I've been investigating how applicable kube-arbitrator might be for running multinode MPI jobs on a kubernetes cluster. Here are my observations - please let me know if I was doing something wrong or whether the outcome was as expected. Also, please note that I don't have too much experience with Kubernetes.
For the experiments, I had three nodes with 80 CPUs each.
I first experimented with kube-batchd
, hoping that it wouldn't schedule a job until the requested resources are available. I set up one dormant (sleep infinity
) pod that used 50 CPUs. I then created the pod disruption budget with matchLabels: app: mpi3pod
with minAvailable: 3
. I then created a deployment with 3 replicas, label app: mpi3pod
, using the kube-arbitrator as scheduler and requesting 50
CPUs per replica.
It seems that minAvailable
is not honoured in the way I expected it to be - the whole deployment was marked as "not ready" (good), but 2 of the 3 replicas were launched. I hoped that kube-arbitrator would not start the pods until all the required resources were available. That's not how it works, I presume?
Second experiment was with kube-quotaalloc
. My intended use was to generate a separate namespace/QuotaAllocator/ResourceQuota for each MPI job that would be submitted. So I created three namespaces, three QuotaAllocators (with 100 CPU each) and three resource quotas but upon running kube-quotaalloc
, I saw that the quotas were clipped to fit within one node:
$ kubectl get quota rq01 -n allocator-ns01 -o yaml
apiVersion: v1
kind: ResourceQuota
metadata:
creationTimestamp: 2018-02-05T11:08:38Z
name: rq01
namespace: allocator-ns01
resourceVersion: "7507551"
selfLink: /api/v1/namespaces/allocator-ns01/resourcequotas/rq01
uid: eac65704-0a64-11e8-b0e9-54ab3a8ca064
spec:
hard:
limits.cpu: "80"
limits.memory: "540954869760"
pods: "100"
requests.cpu: "80"
requests.memory: "540954869760"
status:
hard:
limits.cpu: "80"
limits.memory: "540954869760"
pods: "100"
requests.cpu: "80"
requests.memory: "540954869760"
used:
limits.cpu: "0"
limits.memory: "0"
pods: "0"
requests.cpu: "0"
requests.memory: "0"
It was initially 100 CPUs, but was trimmed down to 80 CPUs (which is how many CPUs are present on each node).
How can I use kube-arbitrator
as a resource manager/scheduler for multinode MPI jobs?

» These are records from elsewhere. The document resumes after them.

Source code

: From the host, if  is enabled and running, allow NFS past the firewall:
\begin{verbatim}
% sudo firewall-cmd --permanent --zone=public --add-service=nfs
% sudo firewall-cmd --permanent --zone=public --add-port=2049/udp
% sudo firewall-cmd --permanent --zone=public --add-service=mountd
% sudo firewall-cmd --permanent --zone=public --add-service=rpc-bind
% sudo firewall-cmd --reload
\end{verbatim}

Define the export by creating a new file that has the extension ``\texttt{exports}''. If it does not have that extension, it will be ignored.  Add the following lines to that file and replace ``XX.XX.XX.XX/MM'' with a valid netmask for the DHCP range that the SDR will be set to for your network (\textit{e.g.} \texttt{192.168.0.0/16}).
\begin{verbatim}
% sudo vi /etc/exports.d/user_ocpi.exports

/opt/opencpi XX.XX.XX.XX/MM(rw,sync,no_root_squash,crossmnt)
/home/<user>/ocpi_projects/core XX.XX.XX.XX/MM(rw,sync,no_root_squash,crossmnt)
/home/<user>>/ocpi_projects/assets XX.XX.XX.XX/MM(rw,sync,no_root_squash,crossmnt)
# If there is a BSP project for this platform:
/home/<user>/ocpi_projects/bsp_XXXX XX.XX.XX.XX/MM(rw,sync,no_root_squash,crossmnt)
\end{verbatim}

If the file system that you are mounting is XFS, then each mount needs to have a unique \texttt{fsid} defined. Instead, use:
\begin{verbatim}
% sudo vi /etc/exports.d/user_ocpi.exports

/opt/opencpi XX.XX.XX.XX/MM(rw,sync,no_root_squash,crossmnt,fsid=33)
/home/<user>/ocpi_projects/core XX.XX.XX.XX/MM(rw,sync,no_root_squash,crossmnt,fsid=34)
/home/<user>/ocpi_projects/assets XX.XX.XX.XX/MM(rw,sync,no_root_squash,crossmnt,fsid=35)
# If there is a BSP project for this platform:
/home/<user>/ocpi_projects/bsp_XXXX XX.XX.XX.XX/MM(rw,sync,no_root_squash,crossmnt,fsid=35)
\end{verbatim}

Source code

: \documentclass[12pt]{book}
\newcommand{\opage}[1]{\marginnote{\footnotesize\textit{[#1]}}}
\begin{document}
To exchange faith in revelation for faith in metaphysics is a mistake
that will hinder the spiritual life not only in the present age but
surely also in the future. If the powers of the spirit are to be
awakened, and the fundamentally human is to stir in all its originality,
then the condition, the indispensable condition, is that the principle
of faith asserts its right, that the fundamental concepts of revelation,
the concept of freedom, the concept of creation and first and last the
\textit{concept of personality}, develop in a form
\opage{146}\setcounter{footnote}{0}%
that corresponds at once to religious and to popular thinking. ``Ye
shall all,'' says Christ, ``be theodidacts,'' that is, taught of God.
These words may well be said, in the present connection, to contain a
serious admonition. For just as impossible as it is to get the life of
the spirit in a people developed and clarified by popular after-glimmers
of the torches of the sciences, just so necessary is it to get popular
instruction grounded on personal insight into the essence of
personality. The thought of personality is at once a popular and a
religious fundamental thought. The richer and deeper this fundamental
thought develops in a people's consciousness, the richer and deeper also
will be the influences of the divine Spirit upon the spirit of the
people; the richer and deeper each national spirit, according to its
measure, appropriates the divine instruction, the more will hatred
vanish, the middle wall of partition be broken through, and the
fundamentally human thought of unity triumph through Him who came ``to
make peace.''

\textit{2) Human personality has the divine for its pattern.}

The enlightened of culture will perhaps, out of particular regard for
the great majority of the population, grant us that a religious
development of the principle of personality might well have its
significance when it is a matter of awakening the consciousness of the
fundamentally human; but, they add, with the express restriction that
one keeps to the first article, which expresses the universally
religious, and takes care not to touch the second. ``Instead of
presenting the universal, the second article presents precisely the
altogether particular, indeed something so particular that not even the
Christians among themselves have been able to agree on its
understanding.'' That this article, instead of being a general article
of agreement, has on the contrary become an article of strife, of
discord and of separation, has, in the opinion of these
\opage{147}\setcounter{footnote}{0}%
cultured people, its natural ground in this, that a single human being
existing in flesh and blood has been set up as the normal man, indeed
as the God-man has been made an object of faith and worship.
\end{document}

Ideally, I'd wish for the Job's pods to only be scheduled once all the resources for the whole job become available.
Also, can kube-batchd handle a case of two applications having been submitted at pretty much the same time that could lead to a deadlock? I.e. imagine we have 5 nodes and two applications which require 4 nodes each (and this is a hard request, i.e. they'd wait for all their jobs to start running before making progress, thus indifinitely blocking whatever nodes they have been assigned). If they were to be submitted at the same time, we could run into a deadlock because app1 would take e.g. 3 nodes and app2 would take the remaining 2 nodes in the meantime. Neither of the apps can make progress until they get more nodes and hence a deadlock occurs.